_Task prompt_
Pull each line with the string "terms" from the entries.

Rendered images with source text
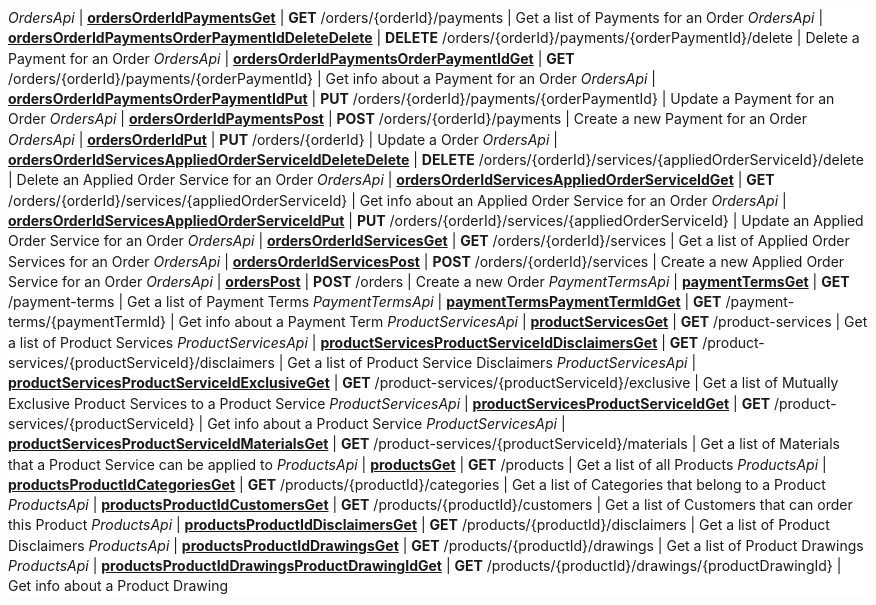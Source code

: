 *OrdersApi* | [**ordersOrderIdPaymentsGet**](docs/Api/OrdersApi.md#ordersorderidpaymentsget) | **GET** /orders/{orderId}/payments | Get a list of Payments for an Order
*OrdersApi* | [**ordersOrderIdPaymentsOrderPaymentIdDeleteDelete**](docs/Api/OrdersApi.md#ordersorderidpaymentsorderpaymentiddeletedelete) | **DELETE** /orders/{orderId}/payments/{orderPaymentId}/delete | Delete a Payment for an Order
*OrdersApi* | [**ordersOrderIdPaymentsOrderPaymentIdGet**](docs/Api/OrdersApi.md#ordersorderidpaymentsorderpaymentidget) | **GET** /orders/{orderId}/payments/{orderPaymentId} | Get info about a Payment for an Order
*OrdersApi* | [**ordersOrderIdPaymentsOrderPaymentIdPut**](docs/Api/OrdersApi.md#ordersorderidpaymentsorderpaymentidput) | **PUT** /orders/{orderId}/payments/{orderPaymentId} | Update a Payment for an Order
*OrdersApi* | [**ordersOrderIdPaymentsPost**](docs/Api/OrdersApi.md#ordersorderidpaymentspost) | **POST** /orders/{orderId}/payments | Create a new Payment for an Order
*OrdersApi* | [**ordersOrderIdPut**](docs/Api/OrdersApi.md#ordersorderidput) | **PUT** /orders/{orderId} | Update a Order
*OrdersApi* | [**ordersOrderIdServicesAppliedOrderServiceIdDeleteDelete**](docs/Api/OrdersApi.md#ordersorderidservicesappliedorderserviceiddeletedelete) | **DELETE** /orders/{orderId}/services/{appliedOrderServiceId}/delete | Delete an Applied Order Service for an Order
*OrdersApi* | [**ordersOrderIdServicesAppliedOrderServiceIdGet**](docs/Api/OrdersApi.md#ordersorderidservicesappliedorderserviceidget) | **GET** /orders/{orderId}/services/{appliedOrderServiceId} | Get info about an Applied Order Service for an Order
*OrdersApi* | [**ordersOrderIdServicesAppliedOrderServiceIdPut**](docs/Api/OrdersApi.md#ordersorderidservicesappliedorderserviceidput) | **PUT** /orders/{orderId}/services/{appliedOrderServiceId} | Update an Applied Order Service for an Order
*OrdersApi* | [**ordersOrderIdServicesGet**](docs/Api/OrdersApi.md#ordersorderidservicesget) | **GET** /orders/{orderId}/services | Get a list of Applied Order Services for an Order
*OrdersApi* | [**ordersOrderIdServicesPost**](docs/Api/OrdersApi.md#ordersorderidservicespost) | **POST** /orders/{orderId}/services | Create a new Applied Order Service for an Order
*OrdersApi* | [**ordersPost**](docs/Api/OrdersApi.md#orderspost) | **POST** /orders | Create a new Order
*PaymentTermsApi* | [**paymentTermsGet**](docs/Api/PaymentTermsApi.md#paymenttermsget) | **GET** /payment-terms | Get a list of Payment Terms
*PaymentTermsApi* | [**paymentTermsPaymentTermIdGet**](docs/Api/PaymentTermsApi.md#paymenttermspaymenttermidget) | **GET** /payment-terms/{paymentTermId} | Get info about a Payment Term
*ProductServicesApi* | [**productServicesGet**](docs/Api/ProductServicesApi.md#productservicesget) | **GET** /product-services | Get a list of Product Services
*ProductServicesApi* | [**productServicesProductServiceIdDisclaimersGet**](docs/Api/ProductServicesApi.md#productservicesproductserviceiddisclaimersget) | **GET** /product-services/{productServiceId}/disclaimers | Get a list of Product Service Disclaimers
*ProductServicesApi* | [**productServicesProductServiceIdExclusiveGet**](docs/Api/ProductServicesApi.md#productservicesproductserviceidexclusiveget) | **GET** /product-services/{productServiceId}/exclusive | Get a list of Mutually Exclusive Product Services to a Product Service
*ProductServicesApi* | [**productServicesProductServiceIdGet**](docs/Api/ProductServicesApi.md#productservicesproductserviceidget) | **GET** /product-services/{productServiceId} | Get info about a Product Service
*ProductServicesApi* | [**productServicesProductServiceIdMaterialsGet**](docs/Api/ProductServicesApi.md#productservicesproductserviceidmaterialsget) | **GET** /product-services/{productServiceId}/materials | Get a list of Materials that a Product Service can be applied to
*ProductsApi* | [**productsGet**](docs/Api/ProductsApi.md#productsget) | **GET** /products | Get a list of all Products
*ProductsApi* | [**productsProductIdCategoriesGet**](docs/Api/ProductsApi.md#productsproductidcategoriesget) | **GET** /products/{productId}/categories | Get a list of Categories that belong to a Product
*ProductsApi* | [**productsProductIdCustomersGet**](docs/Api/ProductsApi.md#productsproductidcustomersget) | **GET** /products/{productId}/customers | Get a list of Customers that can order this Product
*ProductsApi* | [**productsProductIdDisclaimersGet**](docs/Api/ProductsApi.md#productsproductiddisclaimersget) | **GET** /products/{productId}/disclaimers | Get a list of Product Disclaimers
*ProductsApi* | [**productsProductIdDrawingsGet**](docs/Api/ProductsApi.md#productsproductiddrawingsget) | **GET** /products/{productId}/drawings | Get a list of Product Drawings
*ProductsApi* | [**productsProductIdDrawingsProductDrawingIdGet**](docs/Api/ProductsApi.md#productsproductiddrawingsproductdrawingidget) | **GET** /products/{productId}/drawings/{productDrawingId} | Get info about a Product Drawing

_Result of the task_
*PaymentTermsApi* | [**paymentTermsGet**](docs/Api/PaymentTermsApi.md#paymenttermsget) | **GET** /payment-terms | Get a list of Payment Terms
*PaymentTermsApi* | [**paymentTermsPaymentTermIdGet**](docs/Api/PaymentTermsApi.md#paymenttermspaymenttermidget) | **GET** /payment-terms/{paymentTermId} | Get info about a Payment Term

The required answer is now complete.